The evidence of 'physical research' blossomed out from under the smooth white plaster patches over his arteries, and when he rolled his sleeves up in the stuffy heat of her office she could see that there were plasters on the insides of his elbows as well.
It was just gone new years and cold outside, too cold for the children to be let out to play, but Silicia had turned the heating all the way up in the morning when she'd been shivering in here, and now the air was dusty and uncomfortably dry.
Erik seemed to be shivering anyway - it took her embarrassingly long to realize that in truth, he was just shaking.
The entire time they talked, his pale hand laid on the edge of her desk, trembling like every muscle in his body had been strained to breaking point.
"Are you okay?", she asked instead of 'how have you been feeling this week compared to last', surprising both of them.
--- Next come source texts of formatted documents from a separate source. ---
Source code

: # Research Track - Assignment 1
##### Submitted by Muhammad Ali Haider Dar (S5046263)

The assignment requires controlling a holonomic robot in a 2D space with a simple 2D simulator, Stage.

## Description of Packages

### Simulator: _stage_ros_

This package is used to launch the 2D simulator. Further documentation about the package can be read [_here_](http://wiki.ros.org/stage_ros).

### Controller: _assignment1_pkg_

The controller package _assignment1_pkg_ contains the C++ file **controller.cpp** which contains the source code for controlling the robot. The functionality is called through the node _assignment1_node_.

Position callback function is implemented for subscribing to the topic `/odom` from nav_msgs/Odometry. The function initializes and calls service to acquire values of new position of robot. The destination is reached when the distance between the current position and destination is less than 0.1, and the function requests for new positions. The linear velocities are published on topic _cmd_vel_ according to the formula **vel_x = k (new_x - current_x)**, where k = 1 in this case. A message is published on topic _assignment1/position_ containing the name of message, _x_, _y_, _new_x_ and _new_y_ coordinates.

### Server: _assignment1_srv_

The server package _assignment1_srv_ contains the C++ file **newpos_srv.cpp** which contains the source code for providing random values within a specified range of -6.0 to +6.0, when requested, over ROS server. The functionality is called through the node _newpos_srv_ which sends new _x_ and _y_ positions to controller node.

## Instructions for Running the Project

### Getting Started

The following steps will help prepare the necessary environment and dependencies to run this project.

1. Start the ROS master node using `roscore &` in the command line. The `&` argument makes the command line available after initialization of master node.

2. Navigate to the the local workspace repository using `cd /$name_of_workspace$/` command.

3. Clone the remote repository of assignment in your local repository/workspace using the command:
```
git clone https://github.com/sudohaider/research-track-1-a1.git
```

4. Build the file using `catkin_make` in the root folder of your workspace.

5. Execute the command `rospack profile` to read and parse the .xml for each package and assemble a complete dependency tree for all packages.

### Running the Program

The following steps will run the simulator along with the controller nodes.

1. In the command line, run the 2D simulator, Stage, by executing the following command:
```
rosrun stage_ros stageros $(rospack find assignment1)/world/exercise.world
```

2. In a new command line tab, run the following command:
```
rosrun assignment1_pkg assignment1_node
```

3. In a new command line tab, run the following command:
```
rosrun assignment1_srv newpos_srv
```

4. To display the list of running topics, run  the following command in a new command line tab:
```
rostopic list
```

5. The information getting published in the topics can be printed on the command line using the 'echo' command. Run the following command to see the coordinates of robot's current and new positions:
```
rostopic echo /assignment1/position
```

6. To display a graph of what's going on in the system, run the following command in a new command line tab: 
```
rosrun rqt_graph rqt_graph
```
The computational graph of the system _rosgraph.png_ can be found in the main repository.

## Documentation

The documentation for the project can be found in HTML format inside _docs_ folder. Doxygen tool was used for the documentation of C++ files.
Erik stared at her blankly for so long she was beginning to wonder why she was still even looking at him. Then he nodded.
To make matters worse, "What is your new project head like," fell unbidden out of her mouth next. It seemed she just couldn't stop herself today. The words were jagged and upfront in a way that betrayed her unfortunate emotional investment.
"Like a dog tamer," he said with a bitter finality.
---
She was not the only one who had noticed what being signed up to a new research project was doing to Erik. The other kids were irritable and morose, which matched up well with Silicia's own mood.
Erik himself was jumpy, and increasingly withdrawn. She tried a few times to press him for information on what happened on floor 7, and every time he mumbled something vague and clammed up. She had to stop doing it eventually because her reports would be noticeably shorter whenever she asked.
His friends clearly came up against the same barriers as she did, and Rin especially took it even harder than Silicia, who felt partly responsible for all of it.
One of the wait staff who she sometimes chatted to when their lunch hours coincided told her Rin had taken to sitting with Erik in whatever secluded corner he'd chosen that day, stoically silent and looking rather like she was performing some important rite.
She sort of was, Silicia reflected. It was a show of solidarity, perhaps even of a first spark of visible resistence.
Quickly, the grim mix of emotions resolved into anger in most of them - she could see it in Lia's perpetually balled fists, in the way even Tump would grit his teeth and stay mum on the topic. It seemed they'd concluded that drawing attention would only do harm - something Silicia empathised with.
One cool morning in spring, Alec told her that he wanted nothing more than to leave. The session report she filled out that afternoon was completely fictional for the first time in her career.